(Stored data entries)
Segment Open

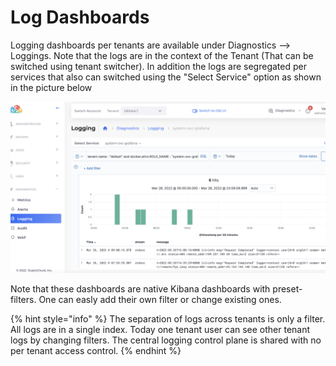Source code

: # Log Dashboards

Logging dashboards per tenants are available under Diagnostics --> Loggings. Note that the logs are in the context of the Tenant (That can be switched using tenant switcher). In addition the logs are segregated per services that also can switched using the "Select Service" option as shown in the picture below

![](<../../../.gitbook/assets/image (20).png>)

Note that these dashboards are native Kibana dashboards with preset-filters. One can easly add their own filter or change existing ones.

{% hint style="info" %}
The separation of logs across tenants is only a filter. All logs are in a single index. Today one tenant user can see other tenant logs by changing filters. The central logging control plane is shared with no per tenant access control.&#x20;
{% endhint %}
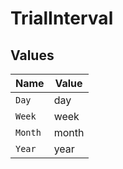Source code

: # TrialInterval


## Values

| Name    | Value   |
| ------- | ------- |
| `Day`   | day     |
| `Week`  | week    |
| `Month` | month   |
| `Year`  | year    |
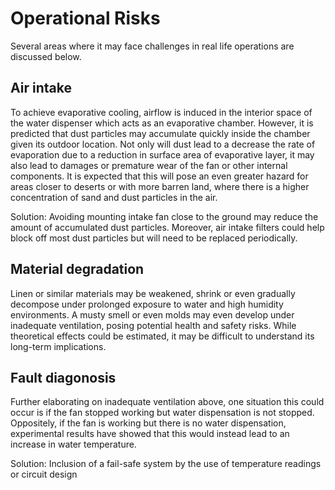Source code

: # Operational Risks

Several areas where it may face challenges in real life operations are discussed below.

## Air intake

To achieve evaporative cooling, airflow is induced in the interior space of the water dispenser which acts as an evaporative chamber. However, it is predicted that dust particles may accumulate quickly inside the chamber given its outdoor location. Not only will dust lead to a decrease the rate of evaporation due to a reduction in surface area of evaporative layer, it may also lead to damages or premature wear of the fan or other internal components. It is expected that this will pose an even greater hazard for areas closer to deserts or with more barren land, where there is a higher concentration of sand and dust particles in the air.

Solution: Avoiding mounting intake fan close to the ground may reduce the amount of accumulated dust particles. Moreover, air intake filters could help block off most dust particles but will need to be replaced periodically. 


## Material degradation

Linen or similar materials may be weakened, shrink or even gradually decompose under prolonged exposure to water and high humidity environments. A musty smell or even molds may even develop under inadequate ventilation, posing potential health and safety risks. While theoretical effects could be estimated, it may be difficult to understand its long-term implications.

## Fault diagonosis

Further elaborating on inadequate ventilation above, one situation this could occur is if the fan stopped working but water dispensation is not stopped. Oppositely, if the fan is working but there is no water dispensation, experimental results have showed that this would instead lead to an increase in water temperature. 

Solution: Inclusion of a fail-safe system by the use of temperature readings or circuit design

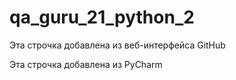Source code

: # qa_guru_21_python_2

Эта строчка добавлена из веб-интерфейса GitHub

Эта строчка добавлена из  PyCharm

Segment Closed

• TASK DIRECTIONS: The data is to be returned exactly as it stands, pictures aside.

• REPLY TO THE EXERCISE:
Source code

: # Log Dashboards

Logging dashboards per tenants are available under Diagnostics --> Loggings. Note that the logs are in the context of the Tenant (That can be switched using tenant switcher). In addition the logs are segregated per services that also can switched using the "Select Service" option as shown in the picture below

![](<../../../.gitbook/assets/image (20).png>)

Note that these dashboards are native Kibana dashboards with preset-filters. One can easly add their own filter or change existing ones.

{% hint style="info" %}
The separation of logs across tenants is only a filter. All logs are in a single index. Today one tenant user can see other tenant logs by changing filters. The central logging control plane is shared with no per tenant access control.&#x20;
{% endhint %}
Source code

: # TrialInterval


## Values

| Name    | Value   |
| ------- | ------- |
| `Day`   | day     |
| `Week`  | week    |
| `Month` | month   |
| `Year`  | year    |
Source code

: # Operational Risks

Several areas where it may face challenges in real life operations are discussed below.

## Air intake

To achieve evaporative cooling, airflow is induced in the interior space of the water dispenser which acts as an evaporative chamber. However, it is predicted that dust particles may accumulate quickly inside the chamber given its outdoor location. Not only will dust lead to a decrease the rate of evaporation due to a reduction in surface area of evaporative layer, it may also lead to damages or premature wear of the fan or other internal components. It is expected that this will pose an even greater hazard for areas closer to deserts or with more barren land, where there is a higher concentration of sand and dust particles in the air.

Solution: Avoiding mounting intake fan close to the ground may reduce the amount of accumulated dust particles. Moreover, air intake filters could help block off most dust particles but will need to be replaced periodically. 


## Material degradation

Linen or similar materials may be weakened, shrink or even gradually decompose under prolonged exposure to water and high humidity environments. A musty smell or even molds may even develop under inadequate ventilation, posing potential health and safety risks. While theoretical effects could be estimated, it may be difficult to understand its long-term implications.

## Fault diagonosis

Further elaborating on inadequate ventilation above, one situation this could occur is if the fan stopped working but water dispensation is not stopped. Oppositely, if the fan is working but there is no water dispensation, experimental results have showed that this would instead lead to an increase in water temperature. 

Solution: Inclusion of a fail-safe system by the use of temperature readings or circuit design

Source code

: # qa_guru_21_python_2

Эта строчка добавлена из веб-интерфейса GitHub

Эта строчка добавлена из  PyCharm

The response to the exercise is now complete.